É extremamente complicado falar das mulheres. Primeiro, porque devemos ter o cuidado de não as ferir, de não as magoar. Beleza é fundamental, concordo; mas com um jeitinho carinhoso e malandro é possível ofendê-las, elogiando. Segundo e, principalmente, porque não somos verdadeiramente belos para condenarmos em alguém a falta daquilo que não temos em sobejo, simplesmente.

Falar das mulheres é falar de ausências preenchidas; é falar de angústias resolvidas; é revelar aos pobres homens, aparentes donos do mundo, que o supremo mestre da humanidade chegou: a mulher.

Animais! Não sentem o odor de cadela no cio!? Perderam a sensibilidade do olfato? Não percebem mais que somente das entranhas femininas, verdadeiramente femininas, é que fluem as mazelas menstruais? Onde estão suas narinas que não cheiram um palmo além do nariz?

São meigas, dóceis. Algumas são requintadas, outras meretrizes. As velhas são experientes e contrastam com as novas que são insolentes.

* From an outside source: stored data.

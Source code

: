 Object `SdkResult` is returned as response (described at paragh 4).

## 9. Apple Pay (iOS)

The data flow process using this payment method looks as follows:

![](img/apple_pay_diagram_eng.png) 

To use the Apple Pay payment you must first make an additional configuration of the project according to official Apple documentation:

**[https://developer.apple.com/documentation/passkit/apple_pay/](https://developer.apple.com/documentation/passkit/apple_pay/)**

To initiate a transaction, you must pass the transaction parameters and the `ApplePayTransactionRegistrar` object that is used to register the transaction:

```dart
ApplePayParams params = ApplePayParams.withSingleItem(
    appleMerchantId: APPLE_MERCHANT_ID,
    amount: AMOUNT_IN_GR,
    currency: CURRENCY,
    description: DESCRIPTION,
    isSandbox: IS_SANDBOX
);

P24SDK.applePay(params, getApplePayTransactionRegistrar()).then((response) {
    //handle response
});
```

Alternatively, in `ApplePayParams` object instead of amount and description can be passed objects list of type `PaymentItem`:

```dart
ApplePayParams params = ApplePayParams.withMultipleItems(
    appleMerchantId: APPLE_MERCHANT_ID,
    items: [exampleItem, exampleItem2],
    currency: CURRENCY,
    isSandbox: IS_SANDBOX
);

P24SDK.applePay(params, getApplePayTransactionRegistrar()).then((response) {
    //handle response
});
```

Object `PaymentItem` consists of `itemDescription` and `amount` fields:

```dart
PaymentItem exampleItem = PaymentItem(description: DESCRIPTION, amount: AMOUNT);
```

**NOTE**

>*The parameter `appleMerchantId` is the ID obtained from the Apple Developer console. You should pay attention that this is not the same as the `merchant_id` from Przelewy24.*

As requintadas são melindrosas – finas no trato. As meretrizes são enganosas – comidas no “prato”. As experientes são cautelosas, comedidas. As insolentes são descuidadas, “bolinadas” – é o que dizem.

Animais! Não percebem os seios ao vento desafiando a gravidade!? Que descuido, que maldade perder este espetáculo em nome de um jogo de cartas!

Olhem. Observem. Sorvam, ao menos por curtos instantes, o dorso malhado da jovem nubente. Que pernas fartas! Será que suas mãos não conseguem tocar, embaralhar mais nada além desse estático rei destronado!

São honestas, são insanas; umas, santinhas; outras, profanas; São tímidas, recatadas; outras, atrevidas, atiradas. Quais os tipos que mais te perturbam? Esqueci... As cartas.

São loiras. Ah, as loiras... Outras morenas. Ah, as morenas... Outras... Ah, as outras: as ruivas, as mulatas, as pardas, as orientais – olhos puxados que atraem minha libido!

São todas belas, místicas e únicas. Todas me vencem. Para todas vocês, de todos os eternos perdedores:

Animais!

Nijair Araújo Pinto

Fortaleza – Ce, 08 de março de 1999.